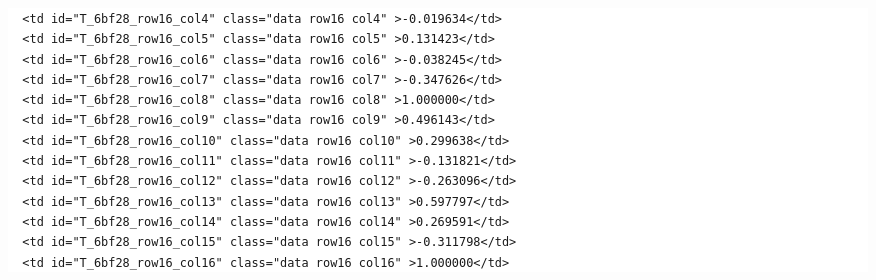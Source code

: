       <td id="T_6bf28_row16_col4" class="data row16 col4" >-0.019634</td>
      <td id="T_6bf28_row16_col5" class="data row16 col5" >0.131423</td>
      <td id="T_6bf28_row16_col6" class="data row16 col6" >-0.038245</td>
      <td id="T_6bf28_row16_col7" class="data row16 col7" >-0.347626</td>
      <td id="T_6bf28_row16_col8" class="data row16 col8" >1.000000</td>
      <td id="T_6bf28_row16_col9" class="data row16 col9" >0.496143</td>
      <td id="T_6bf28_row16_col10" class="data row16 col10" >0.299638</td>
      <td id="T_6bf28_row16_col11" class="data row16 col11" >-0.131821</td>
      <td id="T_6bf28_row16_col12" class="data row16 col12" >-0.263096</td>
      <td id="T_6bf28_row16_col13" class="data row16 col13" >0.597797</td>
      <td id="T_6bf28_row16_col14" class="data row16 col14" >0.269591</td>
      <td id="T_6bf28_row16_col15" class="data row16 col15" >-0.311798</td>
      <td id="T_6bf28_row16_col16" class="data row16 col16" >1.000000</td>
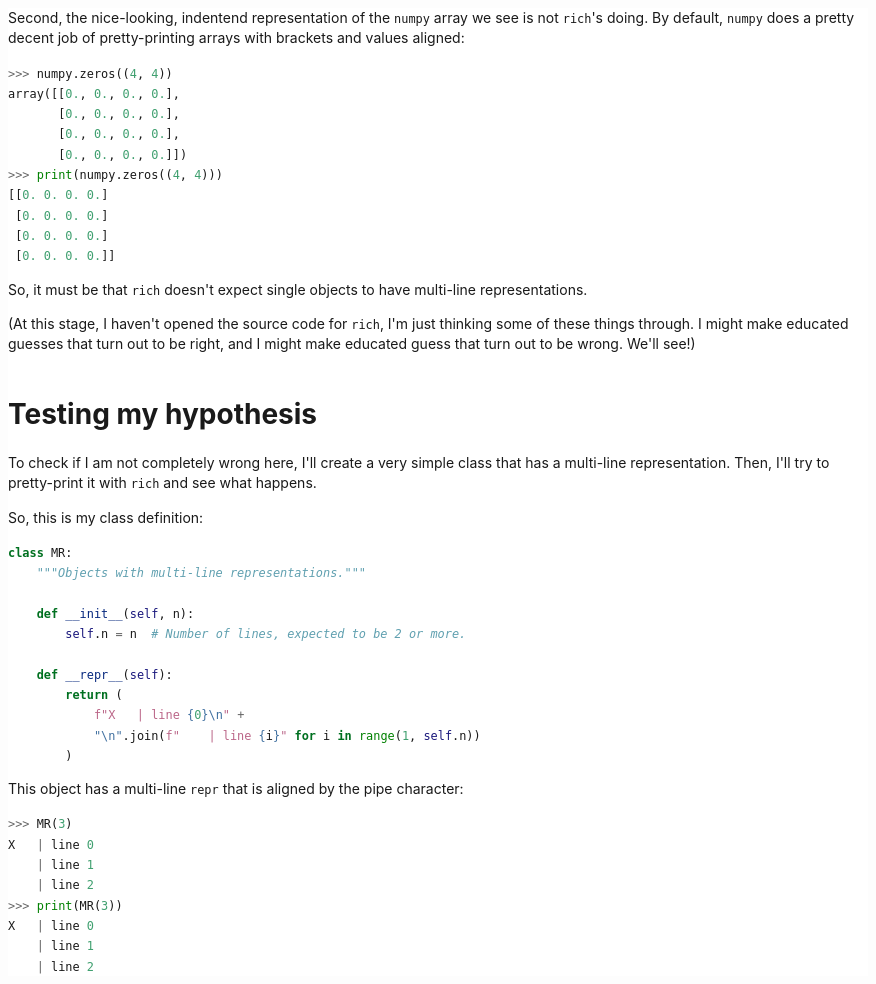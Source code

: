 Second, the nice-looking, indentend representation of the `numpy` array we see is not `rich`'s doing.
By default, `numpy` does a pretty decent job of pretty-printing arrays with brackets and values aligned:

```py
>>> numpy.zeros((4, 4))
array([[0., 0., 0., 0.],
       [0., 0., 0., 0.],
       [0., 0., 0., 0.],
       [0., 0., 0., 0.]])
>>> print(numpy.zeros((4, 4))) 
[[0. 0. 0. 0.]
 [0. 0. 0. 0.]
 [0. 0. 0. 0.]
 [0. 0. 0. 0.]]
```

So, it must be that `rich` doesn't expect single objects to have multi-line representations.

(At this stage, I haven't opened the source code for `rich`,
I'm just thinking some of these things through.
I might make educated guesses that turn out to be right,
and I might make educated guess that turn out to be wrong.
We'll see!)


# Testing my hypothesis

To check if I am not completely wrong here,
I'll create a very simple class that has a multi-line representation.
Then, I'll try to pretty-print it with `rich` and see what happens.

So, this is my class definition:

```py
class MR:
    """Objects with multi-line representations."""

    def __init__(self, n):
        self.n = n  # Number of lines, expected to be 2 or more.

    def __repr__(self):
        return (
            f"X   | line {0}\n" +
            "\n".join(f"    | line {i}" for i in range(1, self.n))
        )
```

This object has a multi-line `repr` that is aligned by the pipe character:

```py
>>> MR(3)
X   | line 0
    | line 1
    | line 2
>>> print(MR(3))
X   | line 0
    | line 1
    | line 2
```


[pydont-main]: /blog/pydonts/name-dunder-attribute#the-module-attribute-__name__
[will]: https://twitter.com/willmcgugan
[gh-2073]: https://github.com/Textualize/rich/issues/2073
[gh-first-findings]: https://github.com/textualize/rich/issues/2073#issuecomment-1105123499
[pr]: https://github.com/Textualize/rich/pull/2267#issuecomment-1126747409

---------------

Give nothing but the count of lines in the listing above that hold the string "self".

SOLUTION FOR THIS EXERCISE →
4